* **Task brief**: Instruction for the entries that follow: retype exactly the lines from the line with "But I don''t" to the line with "the game has", both included, and omit all others.

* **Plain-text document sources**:
--
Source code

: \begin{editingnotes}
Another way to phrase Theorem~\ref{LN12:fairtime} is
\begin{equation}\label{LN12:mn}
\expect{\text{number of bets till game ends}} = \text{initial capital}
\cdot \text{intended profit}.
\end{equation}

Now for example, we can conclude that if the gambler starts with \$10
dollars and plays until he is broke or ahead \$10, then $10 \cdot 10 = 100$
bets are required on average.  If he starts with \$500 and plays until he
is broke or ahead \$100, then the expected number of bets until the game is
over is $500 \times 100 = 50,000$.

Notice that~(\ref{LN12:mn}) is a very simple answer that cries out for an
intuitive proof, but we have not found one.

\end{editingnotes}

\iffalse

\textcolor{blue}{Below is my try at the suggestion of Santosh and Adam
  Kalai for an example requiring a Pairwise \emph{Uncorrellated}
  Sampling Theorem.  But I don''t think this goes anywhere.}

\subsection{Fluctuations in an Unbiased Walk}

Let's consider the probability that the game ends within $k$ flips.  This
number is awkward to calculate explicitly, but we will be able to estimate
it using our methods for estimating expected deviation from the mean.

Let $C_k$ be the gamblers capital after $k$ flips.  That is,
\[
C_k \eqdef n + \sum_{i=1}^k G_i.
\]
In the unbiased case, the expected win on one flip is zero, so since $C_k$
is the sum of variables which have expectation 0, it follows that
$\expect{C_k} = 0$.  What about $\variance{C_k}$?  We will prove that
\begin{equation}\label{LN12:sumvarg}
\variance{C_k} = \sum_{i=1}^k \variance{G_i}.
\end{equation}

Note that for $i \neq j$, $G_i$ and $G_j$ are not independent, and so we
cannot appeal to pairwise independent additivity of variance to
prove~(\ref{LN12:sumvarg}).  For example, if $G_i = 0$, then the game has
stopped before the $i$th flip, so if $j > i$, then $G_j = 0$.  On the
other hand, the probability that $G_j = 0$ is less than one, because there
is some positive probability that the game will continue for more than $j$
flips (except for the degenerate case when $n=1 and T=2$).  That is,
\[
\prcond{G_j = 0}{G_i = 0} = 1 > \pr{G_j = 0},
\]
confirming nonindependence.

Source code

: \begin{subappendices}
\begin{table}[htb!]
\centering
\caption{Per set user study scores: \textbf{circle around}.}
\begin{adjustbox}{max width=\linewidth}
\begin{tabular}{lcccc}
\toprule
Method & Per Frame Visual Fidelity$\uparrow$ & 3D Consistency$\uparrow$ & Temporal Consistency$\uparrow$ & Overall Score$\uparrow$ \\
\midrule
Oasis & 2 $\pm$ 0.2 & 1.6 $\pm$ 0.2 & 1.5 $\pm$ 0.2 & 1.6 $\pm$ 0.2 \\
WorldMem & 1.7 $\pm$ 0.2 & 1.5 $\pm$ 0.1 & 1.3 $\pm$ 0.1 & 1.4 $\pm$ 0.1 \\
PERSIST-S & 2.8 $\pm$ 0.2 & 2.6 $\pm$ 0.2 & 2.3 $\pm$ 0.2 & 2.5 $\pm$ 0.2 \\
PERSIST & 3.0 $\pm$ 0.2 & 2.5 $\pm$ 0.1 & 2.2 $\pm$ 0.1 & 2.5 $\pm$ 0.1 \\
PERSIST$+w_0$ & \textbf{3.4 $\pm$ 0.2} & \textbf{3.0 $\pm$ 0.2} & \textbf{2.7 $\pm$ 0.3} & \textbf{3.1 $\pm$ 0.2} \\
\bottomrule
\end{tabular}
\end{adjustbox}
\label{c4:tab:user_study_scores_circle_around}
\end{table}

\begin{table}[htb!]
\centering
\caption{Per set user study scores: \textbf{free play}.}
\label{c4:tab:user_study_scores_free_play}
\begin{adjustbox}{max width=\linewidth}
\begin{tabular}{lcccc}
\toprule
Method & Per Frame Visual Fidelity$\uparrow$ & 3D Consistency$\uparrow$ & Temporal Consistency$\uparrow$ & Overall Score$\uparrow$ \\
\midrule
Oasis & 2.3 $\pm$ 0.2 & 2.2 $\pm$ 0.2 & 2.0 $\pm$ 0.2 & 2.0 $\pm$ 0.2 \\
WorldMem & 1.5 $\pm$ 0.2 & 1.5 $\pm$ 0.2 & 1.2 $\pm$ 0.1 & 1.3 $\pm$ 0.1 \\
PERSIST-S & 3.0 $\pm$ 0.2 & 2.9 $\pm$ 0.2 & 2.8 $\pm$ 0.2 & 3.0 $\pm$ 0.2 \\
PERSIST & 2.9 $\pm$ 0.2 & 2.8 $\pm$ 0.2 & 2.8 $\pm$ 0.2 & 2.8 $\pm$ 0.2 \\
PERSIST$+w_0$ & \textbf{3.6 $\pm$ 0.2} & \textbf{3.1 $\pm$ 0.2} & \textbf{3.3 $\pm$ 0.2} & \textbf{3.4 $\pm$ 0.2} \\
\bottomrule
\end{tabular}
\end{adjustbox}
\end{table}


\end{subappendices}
--
* **Exercise solution**:
  Sampling Theorem.  But I don''t think this goes anywhere.}

\subsection{Fluctuations in an Unbiased Walk}

Let's consider the probability that the game ends within $k$ flips.  This
number is awkward to calculate explicitly, but we will be able to estimate
it using our methods for estimating expected deviation from the mean.

Let $C_k$ be the gamblers capital after $k$ flips.  That is,
\[
C_k \eqdef n + \sum_{i=1}^k G_i.
\]
In the unbiased case, the expected win on one flip is zero, so since $C_k$
is the sum of variables which have expectation 0, it follows that
$\expect{C_k} = 0$.  What about $\variance{C_k}$?  We will prove that
\begin{equation}\label{LN12:sumvarg}
\variance{C_k} = \sum_{i=1}^k \variance{G_i}.
\end{equation}

Note that for $i \neq j$, $G_i$ and $G_j$ are not independent, and so we
cannot appeal to pairwise independent additivity of variance to
prove~(\ref{LN12:sumvarg}).  For example, if $G_i = 0$, then the game has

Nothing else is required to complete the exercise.